I will reply to elementaldearwatson first.
"Absence of evidence is not the evidence of absence." I think that pretty much sums up your logical flaw in your final argument.
Well, firstly, it was your argument., not mine. I just applied the same argument that you applied to abiogenesis to God.
Secondly, absence of evidence
is evidence of absence, if you would expect to find evidence of existence. To use a very basic example, if I were testing the hypothesis "this box contains chocolates", then opening the box and finding an absence of chocolates would be evidence that the hypothesis were false.
If you're positing the idea of a God who has influence over the world, then you would expect there to be evidence of that influence. If God has no influence over the world, then that's functionally no different than God not existing.
Can you give me an idea where life came from other than random chance or the supernatural?
From the laws of physics and chemistry.
"0 scientists claim that".
Please read. I'm guessing you did 0 research to prove that 0 scientists claim that. Apparently it is a popular claim, as the #1 google result features this is as a hypothesis.
http://www.livescience.com/1804-greatest-mysteries-life-arise-earth.html
That says the opposite of what your claim was. Your claim was that science postulates that "A cell [...] simply jump
into existence". In support of that you post a link to an article which talks about cells gradually being built up from small molecules and chemicals gradually becoming larger and more complex ones. That's the literal opposite of simply jumping into existence.
Life comes from life.
Part of the problem with a statement like this is that it assumes that "life" is a simple category with hard, delineated edges. It's not. Something like a virus, for example, doesn't really fit into the category of alive or the category of not-alive.
Tell me, is a chemical which replicates itself alive?
Chicken or the egg? Answer = you cannot have a chicken without an egg or an egg without a chicken (it's not a perfect example).

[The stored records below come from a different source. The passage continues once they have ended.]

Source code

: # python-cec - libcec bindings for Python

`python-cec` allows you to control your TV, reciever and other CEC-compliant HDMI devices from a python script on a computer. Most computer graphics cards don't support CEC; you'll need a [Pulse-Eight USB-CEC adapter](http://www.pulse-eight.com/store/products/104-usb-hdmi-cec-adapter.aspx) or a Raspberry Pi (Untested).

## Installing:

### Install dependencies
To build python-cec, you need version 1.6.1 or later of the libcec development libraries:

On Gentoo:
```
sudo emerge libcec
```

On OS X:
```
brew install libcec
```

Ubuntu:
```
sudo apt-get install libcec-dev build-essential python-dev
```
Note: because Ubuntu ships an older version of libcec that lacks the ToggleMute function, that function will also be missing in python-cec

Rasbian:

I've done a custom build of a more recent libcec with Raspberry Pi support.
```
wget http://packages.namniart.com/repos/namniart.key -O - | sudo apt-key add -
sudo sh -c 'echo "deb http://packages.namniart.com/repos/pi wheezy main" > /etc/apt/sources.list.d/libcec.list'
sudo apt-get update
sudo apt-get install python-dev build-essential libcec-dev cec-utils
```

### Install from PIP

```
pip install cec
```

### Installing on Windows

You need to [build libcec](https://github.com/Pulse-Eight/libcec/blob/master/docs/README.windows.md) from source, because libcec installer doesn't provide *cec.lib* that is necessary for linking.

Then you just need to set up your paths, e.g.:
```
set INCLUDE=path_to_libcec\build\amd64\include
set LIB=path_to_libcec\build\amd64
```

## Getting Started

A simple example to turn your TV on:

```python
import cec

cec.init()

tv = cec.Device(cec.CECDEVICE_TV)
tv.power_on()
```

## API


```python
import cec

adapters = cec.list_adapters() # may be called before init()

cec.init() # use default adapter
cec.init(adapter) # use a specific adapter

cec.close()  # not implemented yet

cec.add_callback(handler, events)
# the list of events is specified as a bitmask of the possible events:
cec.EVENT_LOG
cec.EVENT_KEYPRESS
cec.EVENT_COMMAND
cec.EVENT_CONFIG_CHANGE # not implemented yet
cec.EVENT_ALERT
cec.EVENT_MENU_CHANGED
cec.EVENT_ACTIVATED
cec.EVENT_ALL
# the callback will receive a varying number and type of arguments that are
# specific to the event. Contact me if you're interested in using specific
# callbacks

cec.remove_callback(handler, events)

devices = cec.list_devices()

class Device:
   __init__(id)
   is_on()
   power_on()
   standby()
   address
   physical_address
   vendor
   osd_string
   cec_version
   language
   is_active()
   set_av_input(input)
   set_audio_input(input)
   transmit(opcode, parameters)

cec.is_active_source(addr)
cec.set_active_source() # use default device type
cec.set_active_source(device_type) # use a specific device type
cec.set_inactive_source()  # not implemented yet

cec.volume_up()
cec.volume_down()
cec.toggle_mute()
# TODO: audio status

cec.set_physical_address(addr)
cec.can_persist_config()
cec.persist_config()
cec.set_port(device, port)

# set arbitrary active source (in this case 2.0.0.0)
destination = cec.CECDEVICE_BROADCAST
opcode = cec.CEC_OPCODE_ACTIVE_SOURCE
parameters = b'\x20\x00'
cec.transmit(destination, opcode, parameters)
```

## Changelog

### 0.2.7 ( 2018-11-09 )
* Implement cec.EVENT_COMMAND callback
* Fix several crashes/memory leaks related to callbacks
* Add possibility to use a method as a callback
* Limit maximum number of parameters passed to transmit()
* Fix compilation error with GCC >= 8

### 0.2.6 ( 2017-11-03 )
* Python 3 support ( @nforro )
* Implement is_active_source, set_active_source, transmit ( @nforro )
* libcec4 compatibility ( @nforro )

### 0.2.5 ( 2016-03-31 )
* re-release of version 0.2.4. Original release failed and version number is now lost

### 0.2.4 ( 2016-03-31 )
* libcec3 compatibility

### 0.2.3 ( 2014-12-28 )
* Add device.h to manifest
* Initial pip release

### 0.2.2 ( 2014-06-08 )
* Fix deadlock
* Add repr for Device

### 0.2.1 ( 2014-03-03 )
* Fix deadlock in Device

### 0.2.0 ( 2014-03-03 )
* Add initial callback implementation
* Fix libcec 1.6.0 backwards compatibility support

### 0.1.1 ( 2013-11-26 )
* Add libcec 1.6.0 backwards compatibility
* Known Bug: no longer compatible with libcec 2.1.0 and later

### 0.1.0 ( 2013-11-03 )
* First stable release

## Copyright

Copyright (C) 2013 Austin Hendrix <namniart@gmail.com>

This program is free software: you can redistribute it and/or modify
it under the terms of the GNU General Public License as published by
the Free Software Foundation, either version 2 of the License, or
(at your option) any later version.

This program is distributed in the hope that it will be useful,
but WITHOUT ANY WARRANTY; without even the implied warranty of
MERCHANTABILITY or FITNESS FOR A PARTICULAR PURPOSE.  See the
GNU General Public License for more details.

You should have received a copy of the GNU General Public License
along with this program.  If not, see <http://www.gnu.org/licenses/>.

The answer to which came first is the egg. Dinosaurs were around a long time before chickens, and chickens evolved from dinosaurs. In fact, under modern cladistics, chickens
are dinosaurs.
And even then you're making the same mistake as above, in assuming that there's a hard, delineated line between "chicken" and "not-chicken". But evolution doesn't work like that. Evolution happens gradually. If you could track backwards in time you'd be able to point at an ancestor of the chicken and say "that is not a chicken", but there would never be a point at which you could point at an individual and say "this is the first ever chicken". It's fuzzy.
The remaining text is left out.